These are a gift from one of my wife's travel suppliers, a sort of "please don't forget us once people start traveling again!"

I know the Belgians and the Swiss are known for their chocolates, but the British are a fair hand as well!
 
Oh, look what just arrived by delivery:












These are a gift from one of my wife's travel suppliers, a sort of "please don't forget us once people start traveling again!"

I know the Belgians and the Swiss are known for their chocolates, but the British are a fair hand as well!
Hotel Chocolat is very good, definitely the best larger brand in the UK. Our favourite is the Mojito cocktail, unfortunately you don't seem to have any in that selection. I know you will enjoy.
 
Oh, look what just arrived by delivery:












These are a gift from one of my wife's travel suppliers, a sort of "please don't forget us once people start traveling again!"

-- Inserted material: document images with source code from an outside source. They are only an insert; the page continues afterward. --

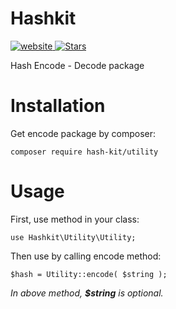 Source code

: # Hashkit

<div>
  <!-- Version -->
  <a href="https://marktext.github.io/website">
    <img src="https://badge.fury.io/gh/mohammad1ta%2Fhashkit.svg" alt="website">
  </a>
  <!-- Stars -->
  <a href="https://github.com/mohammad1ta/hashkit">
    <img src="https://img.shields.io/github/stars/mohammad1ta/hashkit.svg" alt="Stars">
  </a>
</div>

Hash Encode - Decode package

# Installation
Get encode package by composer:

    composer require hash-kit/utility

# Usage
First, use method in your class:

    use Hashkit\Utility\Utility;
    
Then use by calling encode method:

    $hash = Utility::encode( $string );
    
*In above method, **$string** is optional.*
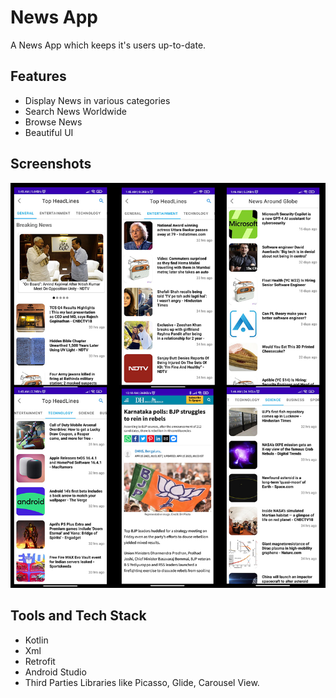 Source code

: 
# News App

A News App which keeps it's users up-to-date.


## Features

- Display News in various categories
- Search News Worldwide
- Browse News
- Beautiful UI


## Screenshots

![App Screenshot](https://github.com/riteshkshik/News-App/blob/master/Screenshots/screenshots.jpg?raw=true)



## Tools and Tech Stack

- Kotlin
- Xml
- Retrofit
- Android Studio
- Third Parties Libraries like Picasso, Glide, Carousel View.



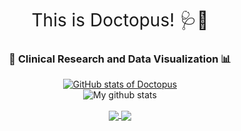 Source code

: <h1 style="font-weight:normal" align="center">
  &nbsp;This is Doctopus! 🩺🐙&nbsp;
</h1>


<h3 align="center">
 🧪 Clinical Research and Data Visualization 📊
</h3>
<div align="center">
  
[![GitHub stats of Doctopus](https://github-readme-stats.vercel.app/api?username=doctopus&theme=vue-dark&hide=prs&show_icons=true)](https://github.com/doctopus/github-readme-stats) 
  <br>
<img align="center" src="https://github-readme-streak-stats.herokuapp.com?user=doctopus&theme=vue-dark&hide_border=true&date_format=M%20j%5B%2C%20Y%5D" alt="My github stats" />  

<a href="https://github.com/doctopus/ctDNA-Dataviz">
  <img align="center" src="https://github-readme-stats.vercel.app/api/pin/?username=doctopus&repo=ctDNA-Dataviz&theme=vue-dark&show_owner=TRUE" />
</a>

<a href="https://github.com/doctopus/NGS-Report-Extractor">
  <img align="center" src="https://github-readme-stats.vercel.app/api/pin/?username=doctopus&repo=NGS-Report-Extractor&theme=vue-dark&show_owner=TRUE" />
</a>

</div>

<!---
doctopus/doctopus is a ✨ special ✨ repository because its `README.md` (this file) appears on your GitHub profile.
You can click the Preview link to take a look at your changes.
--->
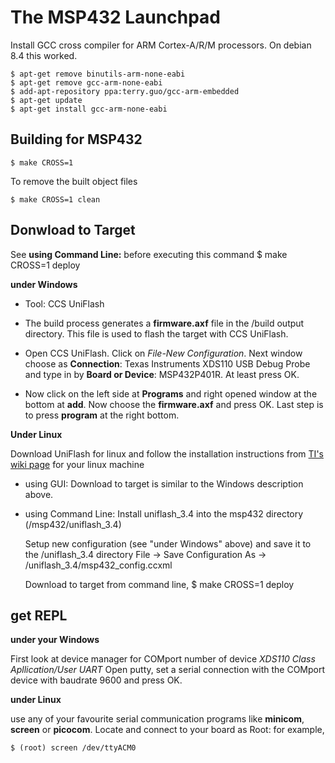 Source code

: # The MSP432 Launchpad

Install GCC cross compiler for ARM Cortex-A/R/M processors. On debian 8.4 this worked.

    $ apt-get remove binutils-arm-none-eabi
    $ apt-get remove gcc-arm-none-eabi
    $ add-apt-repository ppa:terry.guo/gcc-arm-embedded
    $ apt-get update
    $ apt-get install gcc-arm-none-eabi


## Building for MSP432

    $ make CROSS=1

To remove the built object files

    $ make CROSS=1 clean


## Donwload to Target

See **using Command Line:** before executing this command
    $ make CROSS=1 deploy

**under Windows**
* Tool: CCS UniFlash
* The build process generates a **firmware.axf** file in the /build output directory.
  This file is used to flash the target with CCS UniFlash.

* Open CCS UniFlash. Click on *File-New Configuration*. 
  Next window choose as **Connection**: Texas Instruments XDS110 USB Debug Probe
  and type in by **Board or Device**: MSP432P401R. At least press OK.

* Now click on the left side at **Programs** and right opened window at the bottom at **add**.
  Now choose the **firmware.axf** and press OK. 
  Last step is to press **program** at the right bottom.

**Under Linux**

  Download UniFlash for linux and follow the installation instructions from [TI's wiki page](http://processors.wiki.ti.com/index.php/Linux_Host_Support_CCSv6#Installation_Instructions.) for your linux machine
  

* using GUI:
  Download to target is similar to the Windows description above.

* using Command Line:
  Install uniflash_3.4 into the msp432 directory (/msp432/uniflash_3.4)
  
  Setup new configuration (see "under Windows" above) and save it to the /uniflash_3.4 directory
  File -> Save Configuration As -> /uniflash_3.4/msp432_config.ccxml

  Download to target from command line, $ make CROSS=1 deploy

## get REPL

**under your Windows**

First look at device manager for COMport number of device *XDS110 Class Apllication/User UART*
Open putty, set a serial connection with the COMport device with baudrate 9600 and press OK.


**under Linux**

use any of your favourite serial communication programs like **minicom**, **screen** or **picocom**.
Locate and connect to your board as Root: for example,
	
	$ (root) screen /dev/ttyACM0


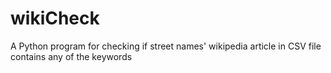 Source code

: # wikiCheck
A Python program for checking if street names' wikipedia article in CSV file contains  any of the keywords
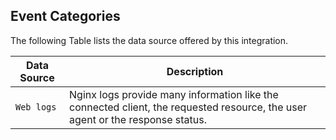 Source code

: 
## Event Categories


The following Table lists the data source offered by this integration.

| Data Source | Description                          |
| ----------- | ------------------------------------ |
| `Web logs` | Nginx logs provide many information like the connected client,  the requested resource, the user agent or the response status. |









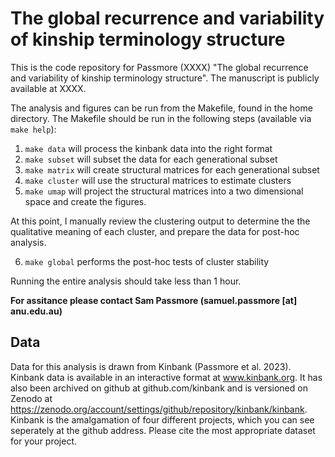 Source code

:# The global recurrence and variability of kinship terminology structure

This is the code repository for Passmore (XXXX) "The global recurrence and variability of kinship terminology structure". The manuscript is publicly available at XXXX. 

The analysis and figures can be run from the Makefile, found in the home directory. The Makefile should be run in the following steps (available via `make help`):

1. `make data` will process the kinbank data into the right format
2. `make subset` will subset the data for each generational subset
3. `make matrix` will create structural matrices for each generational subset
4. `make cluster` will use the structural matrices to estimate clusters
5. `make umap` will project the structural matrices into a two dimensional space and create the figures.  

At this point, I manually review the clustering output to determine the the qualitative meaning of each cluster, and prepare the data for post-hoc analysis. 

6. `make global` performs the post-hoc tests of cluster stability 

Running the entire analysis should take less than 1 hour. 

**For assitance please contact Sam Passmore (samuel.passmore [at] anu.edu.au)**

## Data 
Data for this analysis is drawn from Kinbank (Passmore et al. 2023). Kinbank data is available in an interactive format at www.kinbank.org. It has also been archived on github at github.com/kinbank and is versioned on Zenodo at https://zenodo.org/account/settings/github/repository/kinbank/kinbank.
Kinbank is the amalgamation of four different projects, which you can see seperately at the github address. Please cite the most appropriate dataset for your project. 


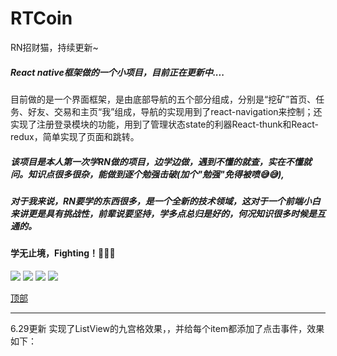 # RTCoin
RN招财猫，持续更新~

##### React native框架做的一个小项目，目前正在更新中....
目前做的是一个界面框架，是由底部导航的五个部分组成，分别是“挖矿”首页、任务、好友、交易和主页“我”组成，导航的实现用到了react-navigation来控制；还实现了注册登录模块的功能，用到了管理状态state的利器React-thunk和React-redux，简单实现了页面和跳转。
##### 该项目是本人第一次学RN做的项目，边学边做，遇到不懂的就查，实在不懂就问。知识点很多很杂，能做到逐个勉强击破(加个"勉强"免得被喷:sweat_smile::sweat_smile:),
##### 对于我来说，RN要学的东西很多，是一个全新的技术领域，这对于一个前端小白来讲更是具有挑战性，前辈说要坚持，学多点总归是好的，何况知识很多时候是互通的。
#### 学无止境，Fighting！:punch::punch::punch:


![](https://raw.githubusercontent.com/ok406lhq/RTCoin/master/screenshots/1.jpg)
![](https://raw.githubusercontent.com/ok406lhq/RTCoin/master/screenshots/2.jpg)
![](https://raw.githubusercontent.com/ok406lhq/RTCoin/master/screenshots/3.png)
![](https://raw.githubusercontent.com/ok406lhq/RTCoin/master/screenshots/4.png)

[顶部](#readme)

--- 

6.29更新
实现了ListView的九宫格效果，，并给每个item都添加了点击事件，效果如下：
![]()
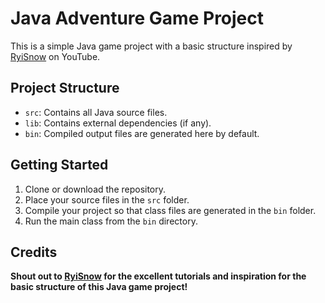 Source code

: # Java Adventure Game Project

This is a simple Java game project with a basic structure inspired by [RyiSnow](https://www.youtube.com/@RyiSnow) on YouTube.

## Project Structure

- `src`: Contains all Java source files.
- `lib`: Contains external dependencies (if any).
- `bin`: Compiled output files are generated here by default.

## Getting Started

1. Clone or download the repository.
2. Place your source files in the `src` folder.
3. Compile your project so that class files are generated in the `bin` folder.
4. Run the main class from the `bin` directory.

## Credits

**Shout out to [RyiSnow](https://www.youtube.com/@RyiSnow) for the excellent tutorials and inspiration for the basic structure of this Java game project!**
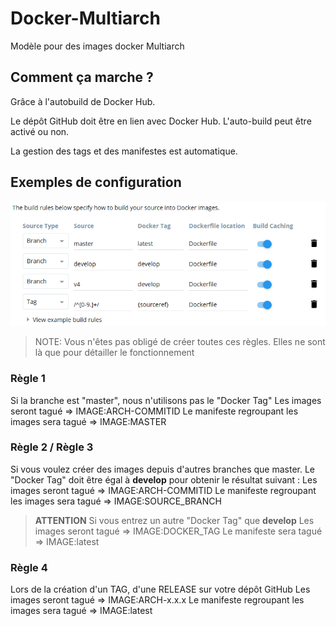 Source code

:# Docker-Multiarch
Modèle pour des images docker Multiarch

## Comment ça marche ?
Grâce à l'autobuild de Docker Hub.

Le dépôt GitHub doit être en lien avec Docker Hub.
L'auto-build peut être activé ou non.

La gestion des tags et des manifestes est automatique.

## Exemples de configuration

![Configuration AutoBuild](./images/autobuild.png "Configuration")

> NOTE: 
> Vous n'êtes pas obligé de créer toutes ces règles.
> Elles ne sont là que pour détailler le fonctionnement

### Règle 1
Si la branche est "master", nous n'utilisons pas le "Docker Tag"
Les images seront tagué => IMAGE:ARCH-COMMITID
Le manifeste regroupant les images sera tagué => IMAGE:MASTER

### Règle 2 / Règle 3
Si vous voulez créer des images depuis d'autres branches que master.
Le "Docker Tag" doit être égal à **develop** pour obtenir le résultat suivant :
Les images seront tagué => IMAGE:ARCH-COMMITID
Le manifeste regroupant les images sera tagué => IMAGE:SOURCE_BRANCH

> **ATTENTION**
> Si vous entrez un autre "Docker Tag" que **develop**
> Les images seront tagué => IMAGE:DOCKER_TAG
> Le manifeste sera tagué => IMAGE:latest

### Règle 4
Lors de la création d'un TAG, d'une RELEASE sur votre dépôt GitHub
Les images seront tagué => IMAGE:ARCH-x.x.x
Le manifeste regroupant les images sera tagué => IMAGE:latest
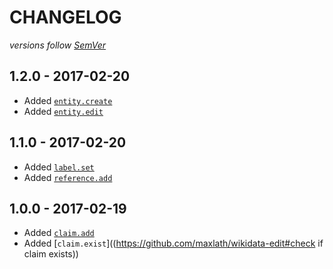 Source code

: # CHANGELOG
*versions follow [SemVer](http://semver.org)*

## 1.2.0 - 2017-02-20
* Added [`entity.create`]((https://github.com/maxlath/wikidata-edit#set-label))
* Added [`entity.edit`]((https://github.com/maxlath/wikidata-edit#set-label))

## 1.1.0 - 2017-02-20
* Added [`label.set`]((https://github.com/maxlath/wikidata-edit#set-label))
* Added [`reference.add`]((https://github.com/maxlath/wikidata-edit#add-reference))

## 1.0.0 - 2017-02-19
* Added [`claim.add`]((https://github.com/maxlath/wikidata-edit#add-claim))
* Added [`claim.exist`]((https://github.com/maxlath/wikidata-edit#check if claim exists))
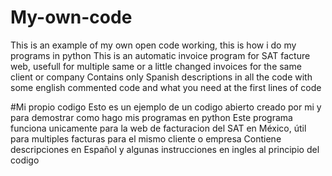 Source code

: # My-own-code
This is an example of my own open code working, this is how i do my programs in python 
This is an automatic invoice program for SAT facture web, usefull for multiple same or a little changed invoices for the same client or company
Contains only Spanish descriptions in all the code with some english commented code and what you need at the first lines of code

#Mi propio codigo
Esto es un ejemplo de un codigo abierto creado por mi y para demostrar como hago mis programas en python
Este programa funciona unicamente para la web de facturacion del SAT en México, útil para multiples facturas para el mismo cliente o empresa
Contiene descripciones en Español y algunas instrucciones en ingles al principio del codigo
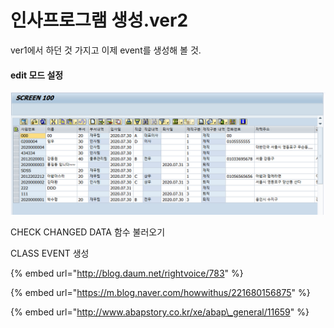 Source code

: # 인사프로그램 생성.ver2

ver1에서 하던 것 가지고 이제 event를 생성해 볼 것.

#### edit 모드 설정

![](../../.gitbook/assets/image%20%28213%29.png)

CHECK CHANGED DATA 함수 불러오기

CLASS EVENT 생성

{% embed url="http://blog.daum.net/rightvoice/783" %}

{% embed url="https://m.blog.naver.com/howwithus/221680156875" %}

{% embed url="http://www.abapstory.co.kr/xe/abap\_general/11659" %}



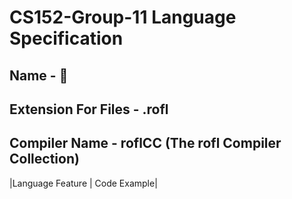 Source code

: # CS152-Group-11 Language Specification
## Name - :rofl:
## Extension For Files - .rofl
## Compiler Name - roflCC (The rofl Compiler Collection)
|Language Feature | Code Example|
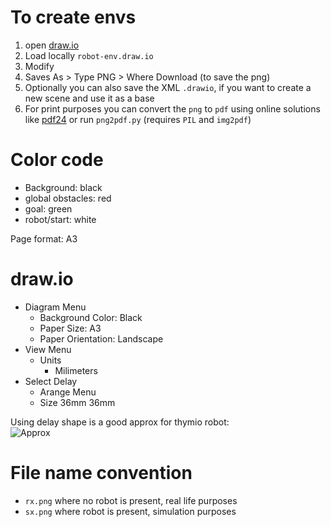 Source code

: # To create envs
1. open [draw.io](https://app.diagrams.net/)
2. Load locally `robot-env.draw.io`
3. Modify
4. Saves As > Type PNG > Where Download (to save the png)
5. Optionally you can also save the XML `.drawio`, if you want to create a new scene and use it as a base
6. For print purposes you can convert the `png` to `pdf` using online solutions like [pdf24](https://tools.pdf24.org/en/png-to-pdf) or run `png2pdf.py` (requires `PIL` and `img2pdf`)
    
# Color code
- Background: black
- global obstacles: red
- goal: green
- robot/start: white

Page format: A3

# draw.io
- Diagram Menu
    - Background Color: Black
    - Paper Size: A3
    - Paper Orientation: Landscape
- View Menu
    - Units
        - Milimeters
- Select Delay
    - Arange Menu
    - Size 36mm 36mm

Using delay shape is a good approx for thymio robot: <br>
![Approx](https://i.postimg.cc/bw3hj8wb/image-2024-11-13-100740839.png)

# File name convention
- `rx.png` where no robot is present, real life purposes
- `sx.png` where robot is present, simulation purposes
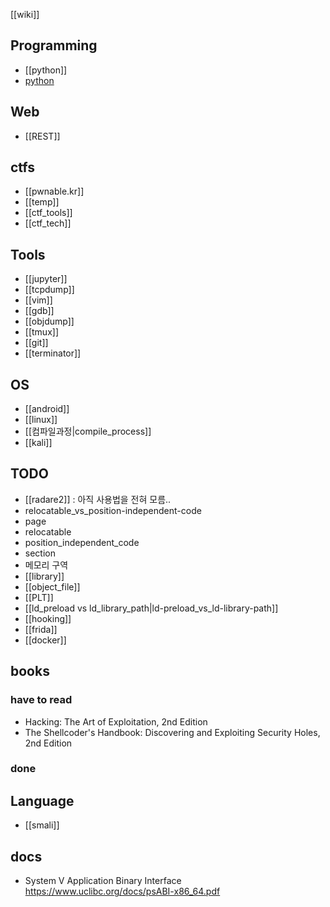 [[wiki]]

## Programming
- [[python]]
- [python](python.md)

## Web
- [[REST]]

## ctfs
- [[pwnable.kr]]
- [[temp]]
- [[ctf_tools]]
- [[ctf_tech]]

## Tools 
- [[jupyter]]
- [[tcpdump]]
- [[vim]]
- [[gdb]]
- [[objdump]]
- [[tmux]]
- [[git]]
- [[terminator]]

## OS
- [[android]]
- [[linux]]
- [[컴파일과정|compile_process]]
- [[kali]]

## TODO
- [[radare2]]  :  아직 사용법을 전혀 모름.. 
- relocatable_vs_position-independent-code
- page
- relocatable
- position_independent_code
- section 
- 메모리 구역
- [[library]]
- [[object_file]]
- [[PLT]]
- [[ld_preload vs ld_library_path|ld-preload_vs_ld-library-path]]
- [[hooking]]
- [[frida]]
- [[docker]]

## books 

### have to read 
- Hacking: The Art of Exploitation, 2nd Edition
- The Shellcoder's Handbook: Discovering and Exploiting Security Holes, 2nd Edition 

### done

## Language
- [[smali]]





## docs 
- System V Application Binary Interface <https://www.uclibc.org/docs/psABI-x86_64.pdf>
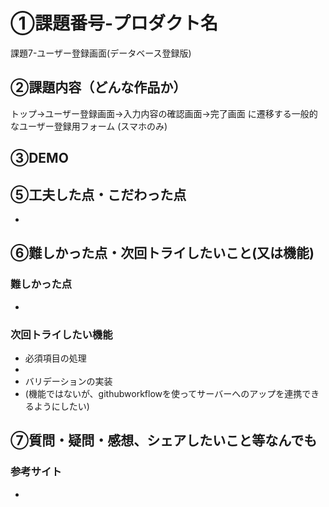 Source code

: # ①課題番号-プロダクト名

課題7-ユーザー登録画面(データベース登録版)

## ②課題内容（どんな作品か）
トップ→ユーザー登録画面→入力内容の確認画面→完了画面
に遷移する一般的なユーザー登録用フォーム
(スマホのみ)


## ③DEMO


## ⑤工夫した点・こだわった点

- 

## ⑥難しかった点・次回トライしたいこと(又は機能)

### 難しかった点
- 

### 次回トライしたい機能
- 必須項目の処理
- 
- バリデーションの実装
- (機能ではないが、githubworkflowを使ってサーバーへのアップを連携できるようにしたい)

## ⑦質問・疑問・感想、シェアしたいこと等なんでも
### 参考サイト
 - 
 
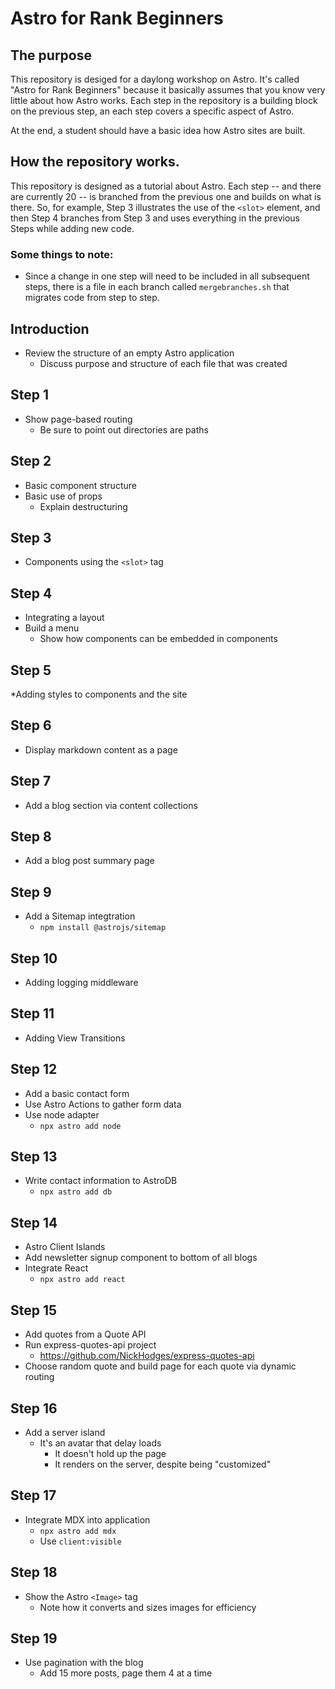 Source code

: # Astro for Rank Beginners

## The purpose

This repository is desiged for a daylong workshop on Astro.  It's called "Astro for Rank Beginners" because it basically assumes that you know very little about how Astro works. Each step in the repository is a building block on the previous step, an each step covers a specific aspect of Astro.

At the end, a student should have a basic idea how Astro sites are built.

## How the repository works.

This repository is designed as a tutorial about Astro.  Each step -- and there are currently 20 -- is branched from the previous one and builds on what is there.  So, for example, Step 3 illustrates the use of the `<slot>` element, and then Step 4 branches from Step 3 and uses everything in the previous Steps while adding new code.

### Some things to note:

* Since a change in one step will need to be included in all subsequent steps, there is a file in each branch called `mergebranches.sh` that migrates code from step to step.

## Introduction

* Review the structure of an empty Astro application
  * Discuss purpose and structure of each file that was created

## Step 1

* Show page-based routing
  * Be sure to point out directories are paths

## Step 2

* Basic component structure
* Basic use of props
  * Explain destructuring

## Step 3

* Components using the `<slot>` tag

## Step 4

* Integrating a layout
* Build a menu
  * Show how components can be embedded in components

## Step 5

*Adding styles to components and the site

## Step 6

* Display markdown content as a page

## Step 7

* Add a blog section via content collections

## Step 8

*  Add a blog post summary page

## Step 9

* Add a Sitemap integtration
  * `npm install @astrojs/sitemap`

## Step 10

* Adding logging middleware

## Step 11

* Adding View Transitions

## Step 12

* Add a basic contact form
* Use Astro Actions to gather form data
* Use node adapter
  * `npx astro add node`

## Step 13

* Write contact information to AstroDB
  * `npx astro add db`

## Step 14

* Astro Client Islands
* Add newsletter signup component to bottom of all blogs
* Integrate React
  * `npx astro add react`

## Step 15

* Add quotes from a Quote API
* Run express-quotes-api project
  * https://github.com/NickHodges/express-quotes-api
* Choose random quote and build page for each quote via dynamic routing

## Step 16

* Add a server island
  * It's an avatar that delay loads
    * It doesn't hold up the page
    * It renders on the server, despite being "customized"

## Step 17

* Integrate MDX into application
  * `npx astro add mdx`
  * Use `client:visible`

## Step 18

* Show the Astro `<Image>` tag
  * Note how it converts and sizes images for efficiency

## Step 19

* Use pagination with the blog
  * Add 15 more posts, page them 4 at a time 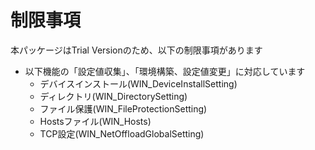 # 制限事項

本パッケージはTrial Versionのため、以下の制限事項があります  

* 以下機能の「設定値収集」、「環境構築、設定値変更」に対応しています  
  * デバイスインストール(WIN_DeviceInstallSetting)  
  * ディレクトリ(WIN_DirectorySetting)  
  * ファイル保護(WIN_FileProtectionSetting)  
  * Hostsファイル(WIN_Hosts)  
  * TCP設定(WIN_NetOffloadGlobalSetting)  

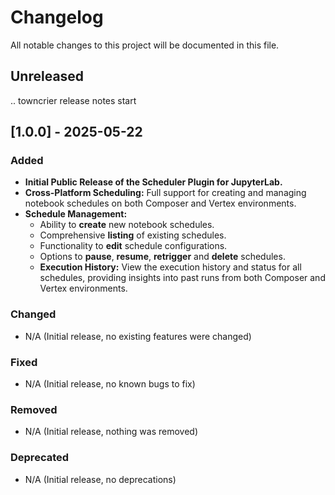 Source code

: # Changelog

<!-- <START NEW CHANGELOG ENTRY> -->

All notable changes to this project will be documented in this file.

## Unreleased

.. towncrier release notes start

## [1.0.0] - 2025-05-22

### Added

- **Initial Public Release of the Scheduler Plugin for JupyterLab.**
- **Cross-Platform Scheduling:** Full support for creating and managing notebook schedules on both Composer and Vertex environments.
- **Schedule Management:**
  - Ability to **create** new notebook schedules.
  - Comprehensive **listing** of existing schedules.
  - Functionality to **edit** schedule configurations.
  - Options to **pause**, **resume**, **retrigger** and **delete** schedules.
  - **Execution History:** View the execution history and status for all schedules, providing insights into past runs from both Composer and Vertex environments.

### Changed

- N/A (Initial release, no existing features were changed)

### Fixed

- N/A (Initial release, no known bugs to fix)

### Removed

- N/A (Initial release, nothing was removed)

### Deprecated

- N/A (Initial release, no deprecations)

<!-- <END NEW CHANGELOG ENTRY> -->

I know the Belgians and the Swiss are known for their chocolates, but the British are a fair hand as well!


You live well tasty, really well.

Russ
 
I'm smiling a little less over that chocolate, as I checked the boxes and noticed the "best before end" date on all but two of them are 2020/05.

Now, I'm not concerned that on June 1st, that chocolate will suddenly deteriorate so drastically as to be inedible, it's more about the duplicity of the company that sent it: "Here, enjoy some expensive imported chocolates (that are about to expire anyway; may as well send them to you as to throw them out). Enjoy!" 🤨
 
I'm smiling a little less over that chocolate, as I checked the boxes and noticed the "best before end" date on all but two of them are 2020/05.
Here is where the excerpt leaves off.